**EXERCISE:** Compute how many lines in the data below hold the word "charmpp", then report that number with nothing else.

**MATERIAL SHOWN:**
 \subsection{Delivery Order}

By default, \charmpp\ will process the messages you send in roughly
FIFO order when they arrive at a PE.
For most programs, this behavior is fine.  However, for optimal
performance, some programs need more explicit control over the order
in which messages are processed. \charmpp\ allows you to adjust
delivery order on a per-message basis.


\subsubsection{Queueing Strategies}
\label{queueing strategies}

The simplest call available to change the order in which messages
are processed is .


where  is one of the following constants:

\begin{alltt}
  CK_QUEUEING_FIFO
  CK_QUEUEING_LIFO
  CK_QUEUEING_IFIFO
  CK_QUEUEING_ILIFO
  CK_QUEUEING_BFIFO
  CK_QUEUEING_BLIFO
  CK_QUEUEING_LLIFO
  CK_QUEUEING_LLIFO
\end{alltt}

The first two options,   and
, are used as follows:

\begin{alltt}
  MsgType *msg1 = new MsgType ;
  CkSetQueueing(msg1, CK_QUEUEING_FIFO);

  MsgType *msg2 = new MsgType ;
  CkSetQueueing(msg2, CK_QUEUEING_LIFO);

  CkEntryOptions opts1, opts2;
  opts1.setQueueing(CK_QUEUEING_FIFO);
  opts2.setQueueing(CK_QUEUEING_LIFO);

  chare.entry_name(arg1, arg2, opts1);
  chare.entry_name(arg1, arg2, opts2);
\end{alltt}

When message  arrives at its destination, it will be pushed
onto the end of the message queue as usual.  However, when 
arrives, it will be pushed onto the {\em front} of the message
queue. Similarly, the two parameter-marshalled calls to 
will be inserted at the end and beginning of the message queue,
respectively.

**YOUR SOLUTION:** 2